Mr Sherborne said trio of Hotmail accounts once belonging to Harry had been deactivated and were no longer accessible.
He said the duke did, however, still have access to email accounts associated with the royal household but which are no longer active.
Mr Sherborne claimed the duke’s solicitors had spent 130 hours at a cost of £50,000 searching through some 35,000 emails and there was nothing relevant in them The court was also told there were ‘two encrypted hard drives’ which had been said to be ‘no longer in existence’.
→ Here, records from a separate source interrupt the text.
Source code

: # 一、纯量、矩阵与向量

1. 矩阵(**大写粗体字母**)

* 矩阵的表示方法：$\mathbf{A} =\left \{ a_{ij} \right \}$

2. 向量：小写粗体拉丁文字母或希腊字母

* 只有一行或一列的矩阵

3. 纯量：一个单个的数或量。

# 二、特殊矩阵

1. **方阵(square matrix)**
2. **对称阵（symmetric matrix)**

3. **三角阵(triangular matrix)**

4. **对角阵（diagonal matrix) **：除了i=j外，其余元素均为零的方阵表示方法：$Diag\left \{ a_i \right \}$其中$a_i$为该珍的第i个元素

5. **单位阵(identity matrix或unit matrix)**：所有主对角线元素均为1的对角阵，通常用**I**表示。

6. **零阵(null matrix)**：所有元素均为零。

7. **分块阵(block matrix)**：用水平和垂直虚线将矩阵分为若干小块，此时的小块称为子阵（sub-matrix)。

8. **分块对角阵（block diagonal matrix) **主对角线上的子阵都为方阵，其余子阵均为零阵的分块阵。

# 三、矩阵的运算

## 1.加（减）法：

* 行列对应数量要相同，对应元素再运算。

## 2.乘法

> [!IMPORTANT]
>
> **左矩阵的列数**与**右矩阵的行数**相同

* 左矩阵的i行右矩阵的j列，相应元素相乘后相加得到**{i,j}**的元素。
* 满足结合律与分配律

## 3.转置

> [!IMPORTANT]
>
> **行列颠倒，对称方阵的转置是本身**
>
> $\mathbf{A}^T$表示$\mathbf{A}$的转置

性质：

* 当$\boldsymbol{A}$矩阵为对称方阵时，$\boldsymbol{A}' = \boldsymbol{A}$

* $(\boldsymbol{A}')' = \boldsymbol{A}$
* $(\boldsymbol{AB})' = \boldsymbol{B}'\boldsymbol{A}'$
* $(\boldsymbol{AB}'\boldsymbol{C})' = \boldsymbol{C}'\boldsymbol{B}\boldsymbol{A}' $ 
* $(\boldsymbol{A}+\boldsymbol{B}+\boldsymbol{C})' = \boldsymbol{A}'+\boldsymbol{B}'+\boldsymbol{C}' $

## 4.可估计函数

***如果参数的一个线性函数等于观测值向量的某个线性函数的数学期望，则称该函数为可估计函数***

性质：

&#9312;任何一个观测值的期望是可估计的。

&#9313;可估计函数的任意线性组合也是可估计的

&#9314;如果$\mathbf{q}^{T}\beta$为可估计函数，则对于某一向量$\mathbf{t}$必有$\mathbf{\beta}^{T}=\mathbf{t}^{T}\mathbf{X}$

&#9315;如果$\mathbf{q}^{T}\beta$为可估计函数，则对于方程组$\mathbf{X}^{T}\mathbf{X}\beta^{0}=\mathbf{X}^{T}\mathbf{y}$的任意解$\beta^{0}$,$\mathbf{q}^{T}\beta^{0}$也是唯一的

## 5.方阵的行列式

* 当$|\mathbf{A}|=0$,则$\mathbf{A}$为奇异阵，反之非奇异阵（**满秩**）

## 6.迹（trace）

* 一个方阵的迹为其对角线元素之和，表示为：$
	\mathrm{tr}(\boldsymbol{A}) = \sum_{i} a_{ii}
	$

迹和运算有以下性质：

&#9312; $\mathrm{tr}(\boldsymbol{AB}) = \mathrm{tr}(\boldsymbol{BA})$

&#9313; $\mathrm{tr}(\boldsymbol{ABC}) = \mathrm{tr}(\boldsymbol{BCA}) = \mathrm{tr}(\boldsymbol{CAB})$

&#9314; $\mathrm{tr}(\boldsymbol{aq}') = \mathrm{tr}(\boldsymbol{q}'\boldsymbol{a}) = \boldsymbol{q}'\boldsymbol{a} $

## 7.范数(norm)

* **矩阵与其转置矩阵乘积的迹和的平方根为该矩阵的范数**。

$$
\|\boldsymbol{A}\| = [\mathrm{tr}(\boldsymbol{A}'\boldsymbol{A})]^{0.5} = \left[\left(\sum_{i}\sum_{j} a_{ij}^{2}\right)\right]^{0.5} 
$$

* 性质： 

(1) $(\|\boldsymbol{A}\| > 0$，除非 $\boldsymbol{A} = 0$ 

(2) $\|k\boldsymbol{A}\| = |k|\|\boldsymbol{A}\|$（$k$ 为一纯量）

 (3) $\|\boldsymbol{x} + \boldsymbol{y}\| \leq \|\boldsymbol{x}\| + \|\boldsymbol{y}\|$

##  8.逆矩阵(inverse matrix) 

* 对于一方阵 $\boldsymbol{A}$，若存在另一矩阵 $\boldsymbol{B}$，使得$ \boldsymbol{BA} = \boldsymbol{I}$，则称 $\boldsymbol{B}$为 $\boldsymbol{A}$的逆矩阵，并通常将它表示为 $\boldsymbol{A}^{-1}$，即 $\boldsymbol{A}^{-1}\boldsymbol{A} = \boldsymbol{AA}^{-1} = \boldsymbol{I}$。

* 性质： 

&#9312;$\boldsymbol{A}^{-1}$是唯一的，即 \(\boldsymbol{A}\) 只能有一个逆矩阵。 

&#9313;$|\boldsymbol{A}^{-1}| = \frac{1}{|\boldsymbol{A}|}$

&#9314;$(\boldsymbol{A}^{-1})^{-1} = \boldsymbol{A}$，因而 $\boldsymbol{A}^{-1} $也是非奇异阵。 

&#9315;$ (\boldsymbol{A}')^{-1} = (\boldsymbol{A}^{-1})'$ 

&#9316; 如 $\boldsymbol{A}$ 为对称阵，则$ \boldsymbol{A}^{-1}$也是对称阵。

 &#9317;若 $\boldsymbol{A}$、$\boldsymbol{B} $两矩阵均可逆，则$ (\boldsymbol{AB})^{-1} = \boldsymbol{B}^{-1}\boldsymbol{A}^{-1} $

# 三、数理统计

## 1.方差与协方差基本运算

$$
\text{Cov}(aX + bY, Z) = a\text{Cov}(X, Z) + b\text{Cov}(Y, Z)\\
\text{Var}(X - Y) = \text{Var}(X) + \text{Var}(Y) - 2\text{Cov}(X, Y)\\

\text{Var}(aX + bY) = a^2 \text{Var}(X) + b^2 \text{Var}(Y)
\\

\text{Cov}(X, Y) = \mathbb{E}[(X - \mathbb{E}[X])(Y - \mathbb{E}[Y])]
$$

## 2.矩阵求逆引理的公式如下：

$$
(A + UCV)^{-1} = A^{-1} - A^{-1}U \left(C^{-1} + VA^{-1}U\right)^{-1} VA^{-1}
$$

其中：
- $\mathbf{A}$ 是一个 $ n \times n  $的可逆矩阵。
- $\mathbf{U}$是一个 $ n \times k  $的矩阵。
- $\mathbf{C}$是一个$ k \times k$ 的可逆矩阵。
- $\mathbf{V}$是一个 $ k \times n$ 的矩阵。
Prince Harry leaves the Royal Courts Of Justice in London, on March 30, 2023
However yesterday morning, Harry’s solicitors suddenly announced they had been ‘found’, one in the duke’s California mansion and the other at the offices of his US attorney.
NGN argued they might contain relevant material, but Mr Sherborne said the files on the drives contained ‘office documents’ from his time as a working royal and were unlikely to contain anything relevant to the hacking case.
The judge agreed with that. But separately he ordered a separate search of Harry’s text messages and WhatsApps for anything relevant, and said efforts should be made to retrieve the deleted Signal messages with the ghost writer.
Meanwhile two of King Charles’s closest aides are being dragged into the saga. The judge ordered Harry’s solicitors to write to His Majesty’s private secretary Sir Clive Alderton and Sir Michael Stevens, the Keeper of the Privy Purse, asking them to disclose any correspondence with the duke.
Mr Sherborne said the suggestion that his client had ‘dragged his feet, had to be dragged kicking and screaming, had set up some kind of obstacle course’ was a ‘monstrous characterisation’.
Harry had ‘conducted extensive searches’ for possible information including ‘undertaking a physical search of his home in California’.
The duke has also contacted Lord Christopher Geidt, Elizabeth II’s former private secretary, Sally Osman, former director of royal communications, Sir David Manning, former UK ambassador to the US and Nick Loughran, the Duke’s former deputy communications secretary, who said they did not hold anything relevant from the time period.
Prince Harry was ordered to make an interim payment of £60,000 towards the publisher’s costs.